- Opening Delimiter -

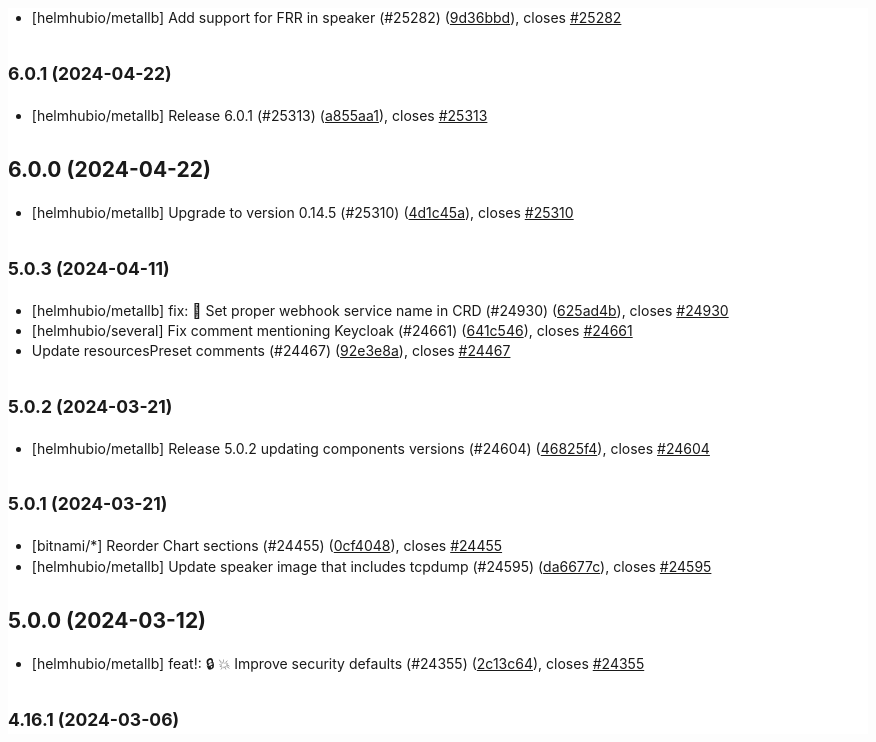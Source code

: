 * [helmhubio/metallb] Add support for FRR in speaker (#25282) ([9d36bbd](https://github.com/helmhub-io/charts/commit/9d36bbda481197552e3787cfa27034f59ff0cf22)), closes [#25282](https://github.com/helmhub-io/charts/issues/25282)

## <small>6.0.1 (2024-04-22)</small>

* [helmhubio/metallb] Release 6.0.1 (#25313) ([a855aa1](https://github.com/helmhub-io/charts/commit/a855aa1559ea6edbc1002979ee4f7ecc4bad50a7)), closes [#25313](https://github.com/helmhub-io/charts/issues/25313)

## 6.0.0 (2024-04-22)

* [helmhubio/metallb] Upgrade to version 0.14.5 (#25310) ([4d1c45a](https://github.com/helmhub-io/charts/commit/4d1c45a47ebe2da7ad5999267b66018d40e7b158)), closes [#25310](https://github.com/helmhub-io/charts/issues/25310)

## <small>5.0.3 (2024-04-11)</small>

* [helmhubio/metallb] fix: :bug: Set proper webhook service name in CRD (#24930) ([625ad4b](https://github.com/helmhub-io/charts/commit/625ad4bd3a93ed2026969089989e7640cac9a02a)), closes [#24930](https://github.com/helmhub-io/charts/issues/24930)
* [helmhubio/several] Fix comment mentioning Keycloak (#24661) ([641c546](https://github.com/helmhub-io/charts/commit/641c5468069de826c12d1e7c825807cf68b4ee96)), closes [#24661](https://github.com/helmhub-io/charts/issues/24661)
* Update resourcesPreset comments (#24467) ([92e3e8a](https://github.com/helmhub-io/charts/commit/92e3e8a507326d2a20a8f10ab3e7746a2ec5c554)), closes [#24467](https://github.com/helmhub-io/charts/issues/24467)

## <small>5.0.2 (2024-03-21)</small>

* [helmhubio/metallb] Release 5.0.2 updating components versions (#24604) ([46825f4](https://github.com/helmhub-io/charts/commit/46825f40ce83acfb6d8fb43f39304eac76154405)), closes [#24604](https://github.com/helmhub-io/charts/issues/24604)

## <small>5.0.1 (2024-03-21)</small>

* [bitnami/*] Reorder Chart sections (#24455) ([0cf4048](https://github.com/helmhub-io/charts/commit/0cf4048e8743f70a9753d460655bd030cbff6824)), closes [#24455](https://github.com/helmhub-io/charts/issues/24455)
* [helmhubio/metallb] Update speaker image that includes tcpdump (#24595) ([da6677c](https://github.com/helmhub-io/charts/commit/da6677c8d4fccdc7a4d34a26561f54a9c0a8f416)), closes [#24595](https://github.com/helmhub-io/charts/issues/24595)

## 5.0.0 (2024-03-12)

* [helmhubio/metallb] feat!: :lock: :boom: Improve security defaults (#24355) ([2c13c64](https://github.com/helmhub-io/charts/commit/2c13c64664ddd46a8c75c7cb3c8f6f998c0f21a3)), closes [#24355](https://github.com/helmhub-io/charts/issues/24355)

## <small>4.16.1 (2024-03-06)</small>

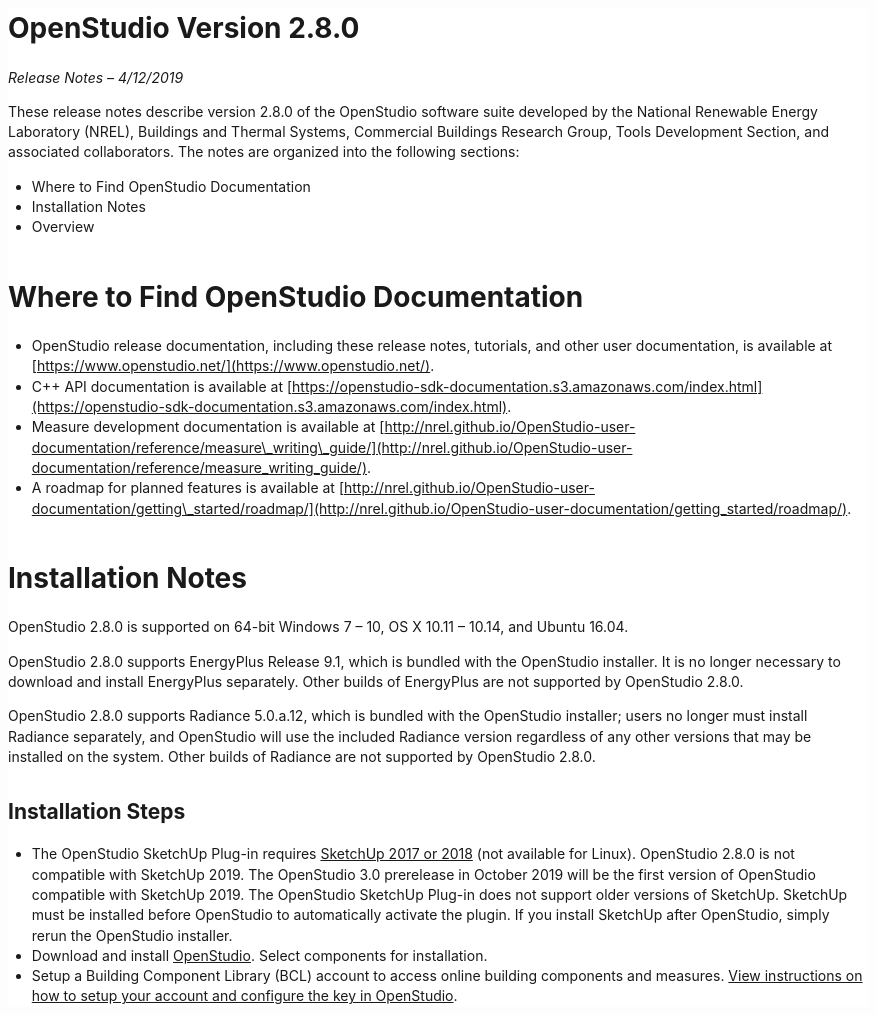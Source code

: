 # OpenStudio Version 2.8.0

_Release Notes – 4/12/2019_

These release notes describe version 2.8.0 of the OpenStudio software suite developed by the National Renewable Energy Laboratory (NREL), Buildings and Thermal Systems, Commercial Buildings Research Group, Tools Development Section, and associated collaborators. The notes are organized into the following sections:

- Where to Find OpenStudio Documentation
- Installation Notes
- Overview

# Where to Find OpenStudio Documentation

- OpenStudio release documentation, including these release notes, tutorials, and other user documentation, is available at [https://www.openstudio.net/](https://www.openstudio.net/).
- C++ API documentation is available at [https://openstudio-sdk-documentation.s3.amazonaws.com/index.html](https://openstudio-sdk-documentation.s3.amazonaws.com/index.html).
- Measure development documentation is available at [http://nrel.github.io/OpenStudio-user-documentation/reference/measure\_writing\_guide/](http://nrel.github.io/OpenStudio-user-documentation/reference/measure_writing_guide/).
- A roadmap for planned features is available at [http://nrel.github.io/OpenStudio-user-documentation/getting\_started/roadmap/](http://nrel.github.io/OpenStudio-user-documentation/getting_started/roadmap/). 

# Installation Notes

OpenStudio 2.8.0 is supported on 64-bit Windows 7 – 10, OS X 10.11 – 10.14, and Ubuntu 16.04.

OpenStudio 2.8.0 supports EnergyPlus Release 9.1, which is bundled with the OpenStudio installer. It is no longer necessary to download and install EnergyPlus separately. Other builds of EnergyPlus are not supported by OpenStudio 2.8.0.

OpenStudio 2.8.0 supports Radiance 5.0.a.12, which is bundled with the OpenStudio installer; users no longer must install Radiance separately, and OpenStudio will use the included Radiance version regardless of any other versions that may be installed on the system. Other builds of Radiance are not supported by OpenStudio 2.8.0.

## Installation Steps

- The OpenStudio SketchUp Plug-in requires [SketchUp 2017 or 2018](https://www.sketchup.com/download/all) (not available for Linux). OpenStudio 2.8.0 is not compatible with SketchUp 2019. The OpenStudio 3.0 prerelease in October 2019 will be the first version of OpenStudio compatible with SketchUp 2019. The OpenStudio SketchUp Plug-in does not support older versions of SketchUp. SketchUp must be installed before OpenStudio to automatically activate the plugin.  If you install SketchUp after OpenStudio, simply rerun the OpenStudio installer.
- Download and install [OpenStudio](https://www.openstudio.net/downloads). Select components for installation.
- Setup a Building Component Library (BCL) account to access online building components and measures. [View instructions on how to setup your account and configure the key in OpenStudio](http://nrel.github.io/OpenStudio-user-documentation/getting_started/getting_started/).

- Closing Delimiter -

▶ Directions for this task:
Give back the records above exactly, limited to the lines between the one holding "- OpenStudio release" and the one holding "- Measure development", inclusive.

▶ Task result:
- OpenStudio release documentation, including these release notes, tutorials, and other user documentation, is available at [https://www.openstudio.net/](https://www.openstudio.net/).
- C++ API documentation is available at [https://openstudio-sdk-documentation.s3.amazonaws.com/index.html](https://openstudio-sdk-documentation.s3.amazonaws.com/index.html).
- Measure development documentation is available at [http://nrel.github.io/OpenStudio-user-documentation/reference/measure\_writing\_guide/](http://nrel.github.io/OpenStudio-user-documentation/reference/measure_writing_guide/).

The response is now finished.